VOC data augmentation with TF dataset API (#481)

zsdonghao · web-flow · commit 44faa91a10b2 · 2018-04-10T20:48:25.000+08:00
* tl.iterate.minibatch support list with shuffle

* release example for image aug - VOC with dataset API
diff --git a/docs/modules/prepro.rst b/docs/modules/prepro.rst
@@ -357,6 +357,10 @@ In practice, you may want to use threading method to process a batch of images a
                b_ann[i][0], b_ann[i][1], [], classes, True,
                save_name='_bbox_vis_%d.png' % i)
 
+Image Aug with TF Dataset API
+^^^^^^^^^^^^^^^^^^^^^^^^^^^^^^^
+
+- Example code for VOC `here <https://github.com/tensorlayer/tensorlayer/blob/master/example/tutorial_tf_dataset_voc.py>`__.
 
 Coordinate pixel unit to percentage
 ^^^^^^^^^^^^^^^^^^^^^^^^^^^^^^^^^^^^^^
diff --git a/example/tutorial_tf_dataset_voc.py b/example/tutorial_tf_dataset_voc.py
@@ -0,0 +1,95 @@
+#! /usr/bin/python
+# -*- coding: utf8 -*-
+
+# tf import data dataset.map https://www.tensorflow.org/programmers_guide/datasets#applying_arbitrary_python_logic_with_tfpy_func
+# tf.py_func https://www.tensorflow.org/api_docs/python/tf/py_func
+# tl ref: https://github.com/tensorlayer/tensorlayer/blob/master/example/tutorial_imagenet_inceptionV3_distributed.py
+# cn ref: https://blog.csdn.net/dQCFKyQDXYm3F8rB0/article/details/79342369
+# cn ref: https://zhuanlan.zhihu.com/p/31466173
+
+import numpy as np
+import multiprocessing, random, json, time
+import tensorflow as tf
+import tensorlayer as tl
+
+imgs_file_list, _, _, _, classes, _, _,\
+    _, objs_info_list, _ = tl.files.load_voc_dataset(dataset="2007")
+
+ann_list = []
+for info in objs_info_list:
+    ann = tl.prepro.parse_darknet_ann_str_to_list(info)

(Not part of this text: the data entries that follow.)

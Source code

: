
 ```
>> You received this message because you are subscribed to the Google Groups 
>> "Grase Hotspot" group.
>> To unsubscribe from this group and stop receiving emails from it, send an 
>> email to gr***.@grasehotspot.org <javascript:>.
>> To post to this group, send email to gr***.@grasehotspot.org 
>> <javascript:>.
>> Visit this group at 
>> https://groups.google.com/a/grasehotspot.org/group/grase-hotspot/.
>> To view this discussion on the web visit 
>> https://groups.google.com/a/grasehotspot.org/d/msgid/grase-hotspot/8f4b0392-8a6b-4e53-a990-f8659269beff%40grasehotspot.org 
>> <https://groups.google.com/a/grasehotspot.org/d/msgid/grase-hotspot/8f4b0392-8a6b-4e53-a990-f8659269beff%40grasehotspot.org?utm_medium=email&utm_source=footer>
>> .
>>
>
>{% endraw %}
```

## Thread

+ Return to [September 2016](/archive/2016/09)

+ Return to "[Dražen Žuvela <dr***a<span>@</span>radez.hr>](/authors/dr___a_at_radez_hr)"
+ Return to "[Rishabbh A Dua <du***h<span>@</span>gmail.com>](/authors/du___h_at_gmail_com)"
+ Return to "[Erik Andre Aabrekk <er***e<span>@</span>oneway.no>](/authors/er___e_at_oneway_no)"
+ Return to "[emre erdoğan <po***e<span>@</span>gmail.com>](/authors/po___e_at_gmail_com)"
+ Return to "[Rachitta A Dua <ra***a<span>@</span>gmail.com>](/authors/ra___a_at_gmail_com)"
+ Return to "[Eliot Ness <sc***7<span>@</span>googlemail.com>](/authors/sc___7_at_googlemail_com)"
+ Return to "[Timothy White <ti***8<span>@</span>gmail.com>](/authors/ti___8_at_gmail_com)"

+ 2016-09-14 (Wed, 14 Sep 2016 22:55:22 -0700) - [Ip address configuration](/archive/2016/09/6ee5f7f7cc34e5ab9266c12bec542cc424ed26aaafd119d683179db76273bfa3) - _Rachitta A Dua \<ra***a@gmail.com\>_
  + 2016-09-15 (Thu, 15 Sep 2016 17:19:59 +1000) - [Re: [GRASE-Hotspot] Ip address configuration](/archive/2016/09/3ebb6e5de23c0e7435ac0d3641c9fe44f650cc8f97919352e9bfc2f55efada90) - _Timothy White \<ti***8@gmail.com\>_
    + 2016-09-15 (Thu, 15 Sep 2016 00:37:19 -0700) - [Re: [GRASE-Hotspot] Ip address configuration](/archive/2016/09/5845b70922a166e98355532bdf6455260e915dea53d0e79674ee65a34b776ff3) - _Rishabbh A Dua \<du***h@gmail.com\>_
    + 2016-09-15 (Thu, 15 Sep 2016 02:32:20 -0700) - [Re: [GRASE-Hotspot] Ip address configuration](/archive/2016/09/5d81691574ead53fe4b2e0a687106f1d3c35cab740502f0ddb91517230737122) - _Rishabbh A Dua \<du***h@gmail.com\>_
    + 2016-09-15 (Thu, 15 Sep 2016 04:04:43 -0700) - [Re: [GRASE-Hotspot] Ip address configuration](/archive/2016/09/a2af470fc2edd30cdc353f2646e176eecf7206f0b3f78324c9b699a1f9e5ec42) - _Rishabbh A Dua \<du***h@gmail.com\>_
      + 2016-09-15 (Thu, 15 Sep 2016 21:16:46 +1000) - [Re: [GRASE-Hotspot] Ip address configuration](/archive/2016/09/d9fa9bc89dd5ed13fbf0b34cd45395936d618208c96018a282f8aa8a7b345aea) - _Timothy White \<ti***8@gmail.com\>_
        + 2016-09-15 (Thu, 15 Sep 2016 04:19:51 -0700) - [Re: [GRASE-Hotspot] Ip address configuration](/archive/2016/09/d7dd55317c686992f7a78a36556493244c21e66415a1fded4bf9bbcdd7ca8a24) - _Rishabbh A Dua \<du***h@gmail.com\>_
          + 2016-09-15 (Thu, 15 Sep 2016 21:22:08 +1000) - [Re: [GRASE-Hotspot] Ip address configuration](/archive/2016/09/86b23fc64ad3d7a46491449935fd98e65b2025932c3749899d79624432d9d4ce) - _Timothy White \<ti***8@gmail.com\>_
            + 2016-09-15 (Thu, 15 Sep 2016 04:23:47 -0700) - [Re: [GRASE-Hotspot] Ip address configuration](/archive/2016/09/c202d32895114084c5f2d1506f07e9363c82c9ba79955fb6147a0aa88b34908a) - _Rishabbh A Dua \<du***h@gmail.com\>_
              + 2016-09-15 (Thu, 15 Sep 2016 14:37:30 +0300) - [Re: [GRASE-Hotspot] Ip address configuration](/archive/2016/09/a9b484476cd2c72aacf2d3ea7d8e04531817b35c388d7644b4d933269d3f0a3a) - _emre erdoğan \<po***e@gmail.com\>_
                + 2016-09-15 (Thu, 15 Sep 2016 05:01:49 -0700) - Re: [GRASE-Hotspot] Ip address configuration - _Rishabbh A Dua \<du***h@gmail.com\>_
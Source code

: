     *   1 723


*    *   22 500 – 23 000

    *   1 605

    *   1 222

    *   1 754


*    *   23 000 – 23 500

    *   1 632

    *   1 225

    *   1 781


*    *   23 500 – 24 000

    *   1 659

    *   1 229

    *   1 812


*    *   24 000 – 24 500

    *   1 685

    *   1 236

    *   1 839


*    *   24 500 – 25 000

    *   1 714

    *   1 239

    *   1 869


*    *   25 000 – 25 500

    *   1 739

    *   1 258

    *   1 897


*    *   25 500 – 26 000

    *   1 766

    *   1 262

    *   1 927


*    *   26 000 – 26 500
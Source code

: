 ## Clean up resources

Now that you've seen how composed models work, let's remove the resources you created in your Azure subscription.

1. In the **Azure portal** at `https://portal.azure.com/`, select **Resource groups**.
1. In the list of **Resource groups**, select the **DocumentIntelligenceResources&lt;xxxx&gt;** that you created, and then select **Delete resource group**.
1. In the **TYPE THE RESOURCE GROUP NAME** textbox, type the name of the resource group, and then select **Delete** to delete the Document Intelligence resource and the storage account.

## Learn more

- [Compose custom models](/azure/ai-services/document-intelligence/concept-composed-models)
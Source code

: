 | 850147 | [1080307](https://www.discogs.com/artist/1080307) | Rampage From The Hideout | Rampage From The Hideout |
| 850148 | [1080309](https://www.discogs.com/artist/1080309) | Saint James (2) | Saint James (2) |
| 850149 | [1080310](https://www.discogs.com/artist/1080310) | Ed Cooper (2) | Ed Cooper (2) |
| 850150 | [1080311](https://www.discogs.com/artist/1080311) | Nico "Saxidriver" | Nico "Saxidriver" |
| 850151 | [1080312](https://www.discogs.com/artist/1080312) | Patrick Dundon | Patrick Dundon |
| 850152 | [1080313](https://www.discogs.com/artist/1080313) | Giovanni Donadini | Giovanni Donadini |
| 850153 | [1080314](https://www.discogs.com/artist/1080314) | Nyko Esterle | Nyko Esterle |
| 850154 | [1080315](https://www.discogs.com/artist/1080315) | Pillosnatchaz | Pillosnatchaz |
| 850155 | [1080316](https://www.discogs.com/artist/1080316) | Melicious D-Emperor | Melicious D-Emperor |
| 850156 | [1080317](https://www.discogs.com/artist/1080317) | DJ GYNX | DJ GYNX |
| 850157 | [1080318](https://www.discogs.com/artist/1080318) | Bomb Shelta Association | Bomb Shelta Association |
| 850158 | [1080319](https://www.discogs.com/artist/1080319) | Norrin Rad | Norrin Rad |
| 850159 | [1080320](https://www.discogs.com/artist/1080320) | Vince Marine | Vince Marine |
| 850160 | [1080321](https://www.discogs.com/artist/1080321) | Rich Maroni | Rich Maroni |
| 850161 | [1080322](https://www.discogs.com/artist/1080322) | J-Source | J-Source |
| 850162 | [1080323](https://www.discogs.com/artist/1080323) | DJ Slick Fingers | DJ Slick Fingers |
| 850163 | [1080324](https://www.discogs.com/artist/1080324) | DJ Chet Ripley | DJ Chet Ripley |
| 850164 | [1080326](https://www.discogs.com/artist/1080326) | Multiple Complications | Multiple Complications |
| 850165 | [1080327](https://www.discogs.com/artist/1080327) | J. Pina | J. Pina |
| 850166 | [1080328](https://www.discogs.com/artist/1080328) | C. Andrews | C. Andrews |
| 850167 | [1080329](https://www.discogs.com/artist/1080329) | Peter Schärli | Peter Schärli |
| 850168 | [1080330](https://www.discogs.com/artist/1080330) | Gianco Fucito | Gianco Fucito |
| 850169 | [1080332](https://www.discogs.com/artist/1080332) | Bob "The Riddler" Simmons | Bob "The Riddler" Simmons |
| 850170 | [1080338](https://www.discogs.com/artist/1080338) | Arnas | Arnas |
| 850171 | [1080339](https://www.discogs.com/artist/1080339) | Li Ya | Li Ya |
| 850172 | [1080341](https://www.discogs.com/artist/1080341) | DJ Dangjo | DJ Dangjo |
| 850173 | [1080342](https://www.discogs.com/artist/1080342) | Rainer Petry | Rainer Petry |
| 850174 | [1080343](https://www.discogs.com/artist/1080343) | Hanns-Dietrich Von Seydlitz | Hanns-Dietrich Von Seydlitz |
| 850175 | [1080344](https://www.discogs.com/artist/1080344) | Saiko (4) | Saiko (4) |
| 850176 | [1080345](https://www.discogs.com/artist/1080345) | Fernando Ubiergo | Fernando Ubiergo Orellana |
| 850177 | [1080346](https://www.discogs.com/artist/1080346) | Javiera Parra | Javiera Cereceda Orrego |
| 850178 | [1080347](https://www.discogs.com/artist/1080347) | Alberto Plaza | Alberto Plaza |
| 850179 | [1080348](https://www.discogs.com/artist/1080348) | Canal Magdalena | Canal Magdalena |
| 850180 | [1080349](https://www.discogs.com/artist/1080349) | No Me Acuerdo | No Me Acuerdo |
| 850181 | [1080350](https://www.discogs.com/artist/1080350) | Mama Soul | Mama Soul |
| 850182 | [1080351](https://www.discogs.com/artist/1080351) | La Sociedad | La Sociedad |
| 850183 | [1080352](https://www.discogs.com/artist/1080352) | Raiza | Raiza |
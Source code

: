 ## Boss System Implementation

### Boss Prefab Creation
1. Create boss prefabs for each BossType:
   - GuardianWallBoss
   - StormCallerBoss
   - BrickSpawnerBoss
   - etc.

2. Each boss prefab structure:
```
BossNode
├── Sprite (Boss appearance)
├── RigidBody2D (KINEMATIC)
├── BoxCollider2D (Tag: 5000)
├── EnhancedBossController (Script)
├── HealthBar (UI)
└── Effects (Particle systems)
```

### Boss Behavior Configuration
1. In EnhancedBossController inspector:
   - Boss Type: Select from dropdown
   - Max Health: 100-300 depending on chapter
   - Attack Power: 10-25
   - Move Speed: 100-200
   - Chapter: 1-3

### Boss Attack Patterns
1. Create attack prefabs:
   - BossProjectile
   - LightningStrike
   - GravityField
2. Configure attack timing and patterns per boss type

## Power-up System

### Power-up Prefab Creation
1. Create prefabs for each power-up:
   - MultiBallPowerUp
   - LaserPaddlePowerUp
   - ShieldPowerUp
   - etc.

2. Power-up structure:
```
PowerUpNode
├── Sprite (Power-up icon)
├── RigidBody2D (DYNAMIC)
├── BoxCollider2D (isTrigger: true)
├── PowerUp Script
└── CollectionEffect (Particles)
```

+    c, b = tl.prepro.parse_darknet_ann_list_to_cls_box(ann)
+    ann_list.append([c, b])
+
+n_epoch = 10
+batch_size = 64
+im_size = [416, 416]
+jitter = 0.2
+shuffle_buffer_size = 100
+
+
+def generator():
+    inputs = imgs_file_list
+    targets = objs_info_list
+    assert len(inputs) == len(targets)
+    for _input, _target in zip(inputs, targets):
+        yield _input.encode('utf-8'), _target.encode('utf-8')
+
+
+def _data_aug_fn(im, ann):
+    ## parse annotation
+    ann = ann.decode()
+    ann = tl.prepro.parse_darknet_ann_str_to_list(ann)
+    clas, coords = tl.prepro.parse_darknet_ann_list_to_cls_box(ann)
+    ## random brightness, contrast and saturation
+    im = tl.prepro.brightness(im, gamma=0.5, gain=1, is_random=True)
+    # im = tl.prepro.illumination(im, gamma=(0.5, 1.5),
+    #          contrast=(0.5, 1.5), saturation=(0.5, 1.5), is_random=True)    # TypeError: Cannot handle this data type
+    ## random horizontal flip
+    im, coords = tl.prepro.obj_box_left_right_flip(im, coords, is_rescale=True, is_center=True, is_random=True)
+    ## random resize and crop
+    tmp0 = random.randint(1, int(im_size[0] * jitter))
+    tmp1 = random.randint(1, int(im_size[1] * jitter))
+    im, coords = tl.prepro.obj_box_imresize(im, coords, [im_size[0] + tmp0, im_size[1] + tmp1], is_rescale=True, interp='bicubic')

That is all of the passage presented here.